An analysis of variance (ANOVA) analysis is a useful comparison between multiple data sets. In short, it tests whether the mean (average) of multiple data sets are equal to each other, which is referred to as your **null hypothesis.**

Needless to say, it’s tricky to work these on paper. **Let’s learn how to perform an ANOVA comparison in Microsoft Excel.**

## How to Perform an ANOVA Comparison in Excel

We’ll start with three sets of data like this. These represent test scores for students in three different class periods.

Imagine a real-world use for the data: one is a morning class, one is in the afternoon, and one is in the evening. Suppose you’re an instructor, and want to know which class time scores the highest on a given exam.

This is where ANOVA comes in. On Excel’s ribbon, go to the **Data** tab, then click on **Data Analysis **on the right side.

For this exercise, select **Anova: Single Factor** from the list of **Analysis Tools. **Click **OK.** Inside the **Input Rang**e box, input your data set by clicking and highlighting the appropriate cells on your worksheet.

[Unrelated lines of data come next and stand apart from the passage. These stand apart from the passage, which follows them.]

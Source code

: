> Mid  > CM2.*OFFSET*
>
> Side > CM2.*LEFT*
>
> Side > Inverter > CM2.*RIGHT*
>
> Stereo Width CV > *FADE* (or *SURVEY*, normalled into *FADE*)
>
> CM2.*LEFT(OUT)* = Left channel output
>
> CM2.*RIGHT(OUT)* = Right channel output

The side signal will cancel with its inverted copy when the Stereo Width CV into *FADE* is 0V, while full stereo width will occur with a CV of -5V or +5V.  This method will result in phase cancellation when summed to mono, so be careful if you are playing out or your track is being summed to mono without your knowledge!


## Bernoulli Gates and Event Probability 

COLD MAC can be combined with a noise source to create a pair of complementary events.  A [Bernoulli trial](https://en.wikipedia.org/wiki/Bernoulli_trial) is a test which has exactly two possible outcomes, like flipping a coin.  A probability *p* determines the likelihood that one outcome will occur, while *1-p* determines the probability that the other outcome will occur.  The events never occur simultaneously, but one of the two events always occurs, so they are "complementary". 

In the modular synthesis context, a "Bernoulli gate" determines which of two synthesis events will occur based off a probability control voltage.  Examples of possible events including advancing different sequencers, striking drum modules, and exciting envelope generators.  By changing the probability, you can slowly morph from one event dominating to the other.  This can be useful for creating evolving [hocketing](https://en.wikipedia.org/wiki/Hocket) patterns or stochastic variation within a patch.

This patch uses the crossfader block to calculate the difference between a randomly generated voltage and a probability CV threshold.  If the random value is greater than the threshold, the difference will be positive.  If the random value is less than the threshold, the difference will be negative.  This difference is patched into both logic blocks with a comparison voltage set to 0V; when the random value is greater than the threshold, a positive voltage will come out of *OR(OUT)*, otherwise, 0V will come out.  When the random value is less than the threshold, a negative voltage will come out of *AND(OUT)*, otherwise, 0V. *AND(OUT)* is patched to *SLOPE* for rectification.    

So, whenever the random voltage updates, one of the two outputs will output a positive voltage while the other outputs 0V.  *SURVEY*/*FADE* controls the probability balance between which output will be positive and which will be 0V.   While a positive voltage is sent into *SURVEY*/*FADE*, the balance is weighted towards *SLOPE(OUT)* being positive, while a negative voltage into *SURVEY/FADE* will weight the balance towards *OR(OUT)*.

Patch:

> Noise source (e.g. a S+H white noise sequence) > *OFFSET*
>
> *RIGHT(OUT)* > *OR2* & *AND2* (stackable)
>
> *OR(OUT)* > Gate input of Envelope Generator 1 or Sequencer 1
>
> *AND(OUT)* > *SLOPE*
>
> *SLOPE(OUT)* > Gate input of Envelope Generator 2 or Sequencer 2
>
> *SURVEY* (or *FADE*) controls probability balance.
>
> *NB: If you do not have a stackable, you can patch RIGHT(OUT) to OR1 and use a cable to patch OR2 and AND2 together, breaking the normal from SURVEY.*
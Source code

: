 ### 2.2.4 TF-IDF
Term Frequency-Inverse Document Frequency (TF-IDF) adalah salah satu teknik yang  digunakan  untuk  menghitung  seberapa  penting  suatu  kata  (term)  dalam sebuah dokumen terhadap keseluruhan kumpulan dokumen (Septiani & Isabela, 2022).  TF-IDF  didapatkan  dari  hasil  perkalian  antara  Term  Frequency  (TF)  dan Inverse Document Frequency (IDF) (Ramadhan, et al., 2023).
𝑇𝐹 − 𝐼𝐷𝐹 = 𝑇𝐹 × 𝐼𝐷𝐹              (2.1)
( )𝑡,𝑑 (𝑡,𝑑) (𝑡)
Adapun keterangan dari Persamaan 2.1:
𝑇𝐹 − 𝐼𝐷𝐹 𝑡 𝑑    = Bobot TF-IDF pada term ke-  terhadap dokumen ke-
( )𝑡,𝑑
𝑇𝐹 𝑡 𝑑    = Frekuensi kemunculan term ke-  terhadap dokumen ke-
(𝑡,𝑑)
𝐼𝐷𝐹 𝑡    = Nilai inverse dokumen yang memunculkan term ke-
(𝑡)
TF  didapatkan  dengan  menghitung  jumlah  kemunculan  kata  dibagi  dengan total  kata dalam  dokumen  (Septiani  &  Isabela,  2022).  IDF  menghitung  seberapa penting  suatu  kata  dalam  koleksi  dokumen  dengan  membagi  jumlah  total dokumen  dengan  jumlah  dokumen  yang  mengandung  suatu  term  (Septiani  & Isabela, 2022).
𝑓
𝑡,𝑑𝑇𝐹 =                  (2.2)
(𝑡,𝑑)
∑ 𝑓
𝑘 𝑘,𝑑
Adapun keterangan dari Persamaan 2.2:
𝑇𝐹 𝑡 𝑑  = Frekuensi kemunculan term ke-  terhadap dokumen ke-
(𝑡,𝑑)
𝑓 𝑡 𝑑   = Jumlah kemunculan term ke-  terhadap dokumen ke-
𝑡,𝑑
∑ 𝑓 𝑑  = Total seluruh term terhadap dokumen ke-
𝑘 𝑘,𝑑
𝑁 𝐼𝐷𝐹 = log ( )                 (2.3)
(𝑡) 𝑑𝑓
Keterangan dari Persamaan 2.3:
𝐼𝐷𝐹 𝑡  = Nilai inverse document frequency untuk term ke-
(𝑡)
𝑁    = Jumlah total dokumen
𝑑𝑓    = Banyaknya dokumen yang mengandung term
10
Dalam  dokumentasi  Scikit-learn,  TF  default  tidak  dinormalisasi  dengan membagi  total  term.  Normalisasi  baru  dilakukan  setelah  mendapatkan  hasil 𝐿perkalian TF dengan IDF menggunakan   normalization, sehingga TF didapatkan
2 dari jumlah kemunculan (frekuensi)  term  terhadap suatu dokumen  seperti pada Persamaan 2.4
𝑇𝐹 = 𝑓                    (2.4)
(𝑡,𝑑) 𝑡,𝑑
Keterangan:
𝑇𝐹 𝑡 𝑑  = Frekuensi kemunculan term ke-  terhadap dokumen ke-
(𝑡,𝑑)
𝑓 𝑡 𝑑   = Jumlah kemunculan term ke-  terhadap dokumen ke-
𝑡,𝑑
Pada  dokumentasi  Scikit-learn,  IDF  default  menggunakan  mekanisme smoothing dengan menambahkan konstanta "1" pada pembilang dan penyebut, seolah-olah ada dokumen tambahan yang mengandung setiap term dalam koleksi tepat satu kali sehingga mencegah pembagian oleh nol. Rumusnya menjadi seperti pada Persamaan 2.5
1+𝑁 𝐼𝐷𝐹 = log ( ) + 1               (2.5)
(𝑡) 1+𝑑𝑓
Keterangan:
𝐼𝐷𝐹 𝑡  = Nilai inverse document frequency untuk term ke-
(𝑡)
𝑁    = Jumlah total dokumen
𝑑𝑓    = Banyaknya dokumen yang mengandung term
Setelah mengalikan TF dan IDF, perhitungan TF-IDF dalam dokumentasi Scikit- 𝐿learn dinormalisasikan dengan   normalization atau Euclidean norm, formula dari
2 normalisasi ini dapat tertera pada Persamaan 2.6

Under **Output Range,** select a blank cell on your worksheet. (Hint: Excel will return a multi-cell report, so be sure you have several open cells adjacent to the one you choose). Notice your alpha level (p-value) is set to the commonly-used **0.05.**

Click **OK**, and Excel will perform the ANOVA in a few seconds.

Scroll down to the report. You’ll see multiple columns, one labeled **F**, and another called **F crit.** This is the heart of your ANOVA.

Notice your p-value is **0.494. **Since **0.494 > 0.05, **you cannot reject your null hypothesis.

As you can see, this is another great example of how Microsoft Excel makes statistics a breeze. There’s no need to perform complicated analyses on paper when you can find solutions in just a few clicks.